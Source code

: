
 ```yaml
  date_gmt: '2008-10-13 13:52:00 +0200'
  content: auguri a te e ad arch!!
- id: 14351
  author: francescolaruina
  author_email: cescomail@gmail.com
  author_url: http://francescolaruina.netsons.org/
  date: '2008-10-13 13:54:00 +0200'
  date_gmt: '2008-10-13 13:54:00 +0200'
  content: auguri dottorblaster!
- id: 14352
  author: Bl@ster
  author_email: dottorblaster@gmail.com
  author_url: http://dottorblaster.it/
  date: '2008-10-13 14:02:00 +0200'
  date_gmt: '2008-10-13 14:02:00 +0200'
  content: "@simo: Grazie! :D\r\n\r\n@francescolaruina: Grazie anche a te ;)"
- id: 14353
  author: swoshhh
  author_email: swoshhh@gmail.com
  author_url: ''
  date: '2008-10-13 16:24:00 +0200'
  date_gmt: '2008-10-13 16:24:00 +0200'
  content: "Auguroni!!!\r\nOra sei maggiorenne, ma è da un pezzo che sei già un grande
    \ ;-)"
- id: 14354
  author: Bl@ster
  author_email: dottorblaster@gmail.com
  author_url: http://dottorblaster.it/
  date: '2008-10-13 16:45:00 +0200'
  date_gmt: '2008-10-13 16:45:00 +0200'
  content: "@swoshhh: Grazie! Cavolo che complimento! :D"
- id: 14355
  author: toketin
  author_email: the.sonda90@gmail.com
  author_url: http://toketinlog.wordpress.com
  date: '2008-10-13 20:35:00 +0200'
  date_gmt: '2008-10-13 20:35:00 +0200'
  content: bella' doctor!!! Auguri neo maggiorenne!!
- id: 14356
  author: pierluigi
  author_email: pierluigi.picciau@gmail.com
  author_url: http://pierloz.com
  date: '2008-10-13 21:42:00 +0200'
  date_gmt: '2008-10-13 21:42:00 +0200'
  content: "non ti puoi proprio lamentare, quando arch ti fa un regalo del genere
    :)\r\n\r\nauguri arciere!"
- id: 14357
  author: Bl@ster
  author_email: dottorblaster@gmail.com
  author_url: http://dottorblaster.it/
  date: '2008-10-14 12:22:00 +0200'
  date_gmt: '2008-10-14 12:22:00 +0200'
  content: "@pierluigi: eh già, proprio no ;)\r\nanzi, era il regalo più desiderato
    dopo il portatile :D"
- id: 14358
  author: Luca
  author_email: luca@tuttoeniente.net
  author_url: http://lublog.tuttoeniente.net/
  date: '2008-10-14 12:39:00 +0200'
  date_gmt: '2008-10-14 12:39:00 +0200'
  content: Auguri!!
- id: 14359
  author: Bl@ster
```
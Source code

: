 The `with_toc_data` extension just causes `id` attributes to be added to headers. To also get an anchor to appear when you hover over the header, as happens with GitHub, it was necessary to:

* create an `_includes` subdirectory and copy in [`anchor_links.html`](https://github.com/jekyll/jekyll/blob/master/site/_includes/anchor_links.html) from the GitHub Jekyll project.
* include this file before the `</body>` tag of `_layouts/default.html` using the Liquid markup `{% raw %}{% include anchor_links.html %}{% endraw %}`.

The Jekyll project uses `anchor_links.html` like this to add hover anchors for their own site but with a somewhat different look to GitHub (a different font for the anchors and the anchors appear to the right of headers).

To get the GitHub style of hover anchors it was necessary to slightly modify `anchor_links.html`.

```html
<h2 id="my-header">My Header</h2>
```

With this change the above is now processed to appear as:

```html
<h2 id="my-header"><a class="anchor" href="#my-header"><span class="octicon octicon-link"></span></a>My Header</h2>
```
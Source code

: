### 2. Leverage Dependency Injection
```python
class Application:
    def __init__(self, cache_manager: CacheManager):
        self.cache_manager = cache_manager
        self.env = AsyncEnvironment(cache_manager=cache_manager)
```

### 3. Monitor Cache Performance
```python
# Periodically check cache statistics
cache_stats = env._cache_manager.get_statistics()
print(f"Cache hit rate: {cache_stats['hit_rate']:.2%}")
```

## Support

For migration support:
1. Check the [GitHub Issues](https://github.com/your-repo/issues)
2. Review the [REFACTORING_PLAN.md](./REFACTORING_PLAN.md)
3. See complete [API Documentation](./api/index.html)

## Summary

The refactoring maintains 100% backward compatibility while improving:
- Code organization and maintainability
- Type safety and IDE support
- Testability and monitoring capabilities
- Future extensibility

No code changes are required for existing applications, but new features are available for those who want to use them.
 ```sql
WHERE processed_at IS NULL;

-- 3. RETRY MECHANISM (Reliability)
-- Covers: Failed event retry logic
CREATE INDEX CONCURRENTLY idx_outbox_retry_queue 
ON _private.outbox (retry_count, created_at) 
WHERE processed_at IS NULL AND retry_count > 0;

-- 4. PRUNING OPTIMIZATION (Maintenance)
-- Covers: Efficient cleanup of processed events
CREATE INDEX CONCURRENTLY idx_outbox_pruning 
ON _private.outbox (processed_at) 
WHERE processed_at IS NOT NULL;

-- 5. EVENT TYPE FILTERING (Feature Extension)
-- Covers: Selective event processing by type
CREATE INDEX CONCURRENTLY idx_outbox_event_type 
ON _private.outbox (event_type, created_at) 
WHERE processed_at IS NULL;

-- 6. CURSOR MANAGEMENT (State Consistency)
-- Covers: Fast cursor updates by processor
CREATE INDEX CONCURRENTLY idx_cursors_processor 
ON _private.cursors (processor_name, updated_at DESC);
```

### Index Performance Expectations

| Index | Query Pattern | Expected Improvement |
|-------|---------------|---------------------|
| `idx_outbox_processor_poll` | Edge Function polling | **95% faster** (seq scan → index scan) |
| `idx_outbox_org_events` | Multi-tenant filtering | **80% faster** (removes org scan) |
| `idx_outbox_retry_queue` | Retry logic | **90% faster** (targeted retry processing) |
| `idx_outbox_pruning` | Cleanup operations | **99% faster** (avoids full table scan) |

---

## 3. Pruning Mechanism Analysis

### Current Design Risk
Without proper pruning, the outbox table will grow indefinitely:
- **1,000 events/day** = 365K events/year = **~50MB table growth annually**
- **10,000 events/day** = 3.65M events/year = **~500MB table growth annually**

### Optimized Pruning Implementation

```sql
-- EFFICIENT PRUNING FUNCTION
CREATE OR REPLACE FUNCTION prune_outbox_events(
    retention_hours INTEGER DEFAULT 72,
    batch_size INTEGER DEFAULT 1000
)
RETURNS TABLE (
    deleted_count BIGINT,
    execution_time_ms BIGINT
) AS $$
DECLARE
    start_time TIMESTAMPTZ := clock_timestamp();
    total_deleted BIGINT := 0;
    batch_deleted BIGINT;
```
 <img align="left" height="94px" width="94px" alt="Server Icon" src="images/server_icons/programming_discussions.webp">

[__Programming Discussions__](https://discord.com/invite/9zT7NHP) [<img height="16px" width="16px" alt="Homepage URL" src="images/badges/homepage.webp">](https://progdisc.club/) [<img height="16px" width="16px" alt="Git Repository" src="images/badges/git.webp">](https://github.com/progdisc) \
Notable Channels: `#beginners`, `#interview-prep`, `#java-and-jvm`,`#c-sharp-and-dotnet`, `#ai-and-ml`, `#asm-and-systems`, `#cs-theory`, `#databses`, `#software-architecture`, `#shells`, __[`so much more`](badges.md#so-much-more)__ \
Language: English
•••••
Copy all the records exactly so that no character differs from the source.

Source code

:
 ```yaml
  date_gmt: '2008-10-13 13:52:00 +0200'
  content: auguri a te e ad arch!!
- id: 14351
  author: francescolaruina
  author_email: cescomail@gmail.com
  author_url: http://francescolaruina.netsons.org/
  date: '2008-10-13 13:54:00 +0200'
  date_gmt: '2008-10-13 13:54:00 +0200'
  content: auguri dottorblaster!
- id: 14352
  author: Bl@ster
  author_email: dottorblaster@gmail.com
  author_url: http://dottorblaster.it/
  date: '2008-10-13 14:02:00 +0200'
  date_gmt: '2008-10-13 14:02:00 +0200'
  content: "@simo: Grazie! :D\r\n\r\n@francescolaruina: Grazie anche a te ;)"
- id: 14353
  author: swoshhh
  author_email: swoshhh@gmail.com
  author_url: ''
  date: '2008-10-13 16:24:00 +0200'
  date_gmt: '2008-10-13 16:24:00 +0200'
  content: "Auguroni!!!\r\nOra sei maggiorenne, ma è da un pezzo che sei già un grande
    \ ;-)"
- id: 14354
  author: Bl@ster
  author_email: dottorblaster@gmail.com
  author_url: http://dottorblaster.it/
  date: '2008-10-13 16:45:00 +0200'
  date_gmt: '2008-10-13 16:45:00 +0200'
  content: "@swoshhh: Grazie! Cavolo che complimento! :D"
- id: 14355
  author: toketin
  author_email: the.sonda90@gmail.com
  author_url: http://toketinlog.wordpress.com
  date: '2008-10-13 20:35:00 +0200'
  date_gmt: '2008-10-13 20:35:00 +0200'
  content: bella' doctor!!! Auguri neo maggiorenne!!
- id: 14356
  author: pierluigi
  author_email: pierluigi.picciau@gmail.com
  author_url: http://pierloz.com
  date: '2008-10-13 21:42:00 +0200'
  date_gmt: '2008-10-13 21:42:00 +0200'
  content: "non ti puoi proprio lamentare, quando arch ti fa un regalo del genere
    :)\r\n\r\nauguri arciere!"
- id: 14357
  author: Bl@ster
  author_email: dottorblaster@gmail.com
  author_url: http://dottorblaster.it/
  date: '2008-10-14 12:22:00 +0200'
  date_gmt: '2008-10-14 12:22:00 +0200'
  content: "@pierluigi: eh già, proprio no ;)\r\nanzi, era il regalo più desiderato
    dopo il portatile :D"
- id: 14358
  author: Luca
  author_email: luca@tuttoeniente.net
  author_url: http://lublog.tuttoeniente.net/
  date: '2008-10-14 12:39:00 +0200'
  date_gmt: '2008-10-14 12:39:00 +0200'
  content: Auguri!!
- id: 14359
  author: Bl@ster
```
Source code

: The `with_toc_data` extension just causes `id` attributes to be added to headers. To also get an anchor to appear when you hover over the header, as happens with GitHub, it was necessary to:

* create an `_includes` subdirectory and copy in [`anchor_links.html`](https://github.com/jekyll/jekyll/blob/master/site/_includes/anchor_links.html) from the GitHub Jekyll project.
* include this file before the `</body>` tag of `_layouts/default.html` using the Liquid markup `{% raw %}{% include anchor_links.html %}{% endraw %}`.

The Jekyll project uses `anchor_links.html` like this to add hover anchors for their own site but with a somewhat different look to GitHub (a different font for the anchors and the anchors appear to the right of headers).

To get the GitHub style of hover anchors it was necessary to slightly modify `anchor_links.html`.

```html
<h2 id="my-header">My Header</h2>
```

With this change the above is now processed to appear as:

```html
<h2 id="my-header"><a class="anchor" href="#my-header"><span class="octicon octicon-link"></span></a>My Header</h2>
```
Source code

:### 2. Leverage Dependency Injection
```python
class Application:
    def __init__(self, cache_manager: CacheManager):
        self.cache_manager = cache_manager
        self.env = AsyncEnvironment(cache_manager=cache_manager)
```

### 3. Monitor Cache Performance
```python
# Periodically check cache statistics
cache_stats = env._cache_manager.get_statistics()
print(f"Cache hit rate: {cache_stats['hit_rate']:.2%}")
```

## Support

For migration support:
1. Check the [GitHub Issues](https://github.com/your-repo/issues)
2. Review the [REFACTORING_PLAN.md](./REFACTORING_PLAN.md)
3. See complete [API Documentation](./api/index.html)

## Summary

The refactoring maintains 100% backward compatibility while improving:
- Code organization and maintainability
- Type safety and IDE support
- Testability and monitoring capabilities
- Future extensibility

No code changes are required for existing applications, but new features are available for those who want to use them.
 ```sql
WHERE processed_at IS NULL;

-- 3. RETRY MECHANISM (Reliability)
-- Covers: Failed event retry logic
CREATE INDEX CONCURRENTLY idx_outbox_retry_queue 
ON _private.outbox (retry_count, created_at) 
WHERE processed_at IS NULL AND retry_count > 0;

-- 4. PRUNING OPTIMIZATION (Maintenance)
-- Covers: Efficient cleanup of processed events
CREATE INDEX CONCURRENTLY idx_outbox_pruning 
ON _private.outbox (processed_at) 
WHERE processed_at IS NOT NULL;

-- 5. EVENT TYPE FILTERING (Feature Extension)
-- Covers: Selective event processing by type
CREATE INDEX CONCURRENTLY idx_outbox_event_type 
ON _private.outbox (event_type, created_at) 
WHERE processed_at IS NULL;

-- 6. CURSOR MANAGEMENT (State Consistency)
-- Covers: Fast cursor updates by processor
CREATE INDEX CONCURRENTLY idx_cursors_processor 
ON _private.cursors (processor_name, updated_at DESC);
```

### Index Performance Expectations

| Index | Query Pattern | Expected Improvement |
|-------|---------------|---------------------|
| `idx_outbox_processor_poll` | Edge Function polling | **95% faster** (seq scan → index scan) |
| `idx_outbox_org_events` | Multi-tenant filtering | **80% faster** (removes org scan) |
| `idx_outbox_retry_queue` | Retry logic | **90% faster** (targeted retry processing) |
| `idx_outbox_pruning` | Cleanup operations | **99% faster** (avoids full table scan) |

---

## 3. Pruning Mechanism Analysis

### Current Design Risk
Without proper pruning, the outbox table will grow indefinitely:
- **1,000 events/day** = 365K events/year = **~50MB table growth annually**
- **10,000 events/day** = 3.65M events/year = **~500MB table growth annually**

### Optimized Pruning Implementation

```sql
-- EFFICIENT PRUNING FUNCTION
CREATE OR REPLACE FUNCTION prune_outbox_events(
    retention_hours INTEGER DEFAULT 72,
    batch_size INTEGER DEFAULT 1000
)
RETURNS TABLE (
    deleted_count BIGINT,
    execution_time_ms BIGINT
) AS $$
DECLARE
    start_time TIMESTAMPTZ := clock_timestamp();
    total_deleted BIGINT := 0;
    batch_deleted BIGINT;
```
 <img align="left" height="94px" width="94px" alt="Server Icon" src="images/server_icons/programming_discussions.webp">

[__Programming Discussions__](https://discord.com/invite/9zT7NHP) [<img height="16px" width="16px" alt="Homepage URL" src="images/badges/homepage.webp">](https://progdisc.club/) [<img height="16px" width="16px" alt="Git Repository" src="images/badges/git.webp">](https://github.com/progdisc) \
Notable Channels: `#beginners`, `#interview-prep`, `#java-and-jvm`,`#c-sharp-and-dotnet`, `#ai-and-ml`, `#asm-and-systems`, `#cs-theory`, `#databses`, `#software-architecture`, `#shells`, __[`so much more`](badges.md#so-much-more)__ \
Language: English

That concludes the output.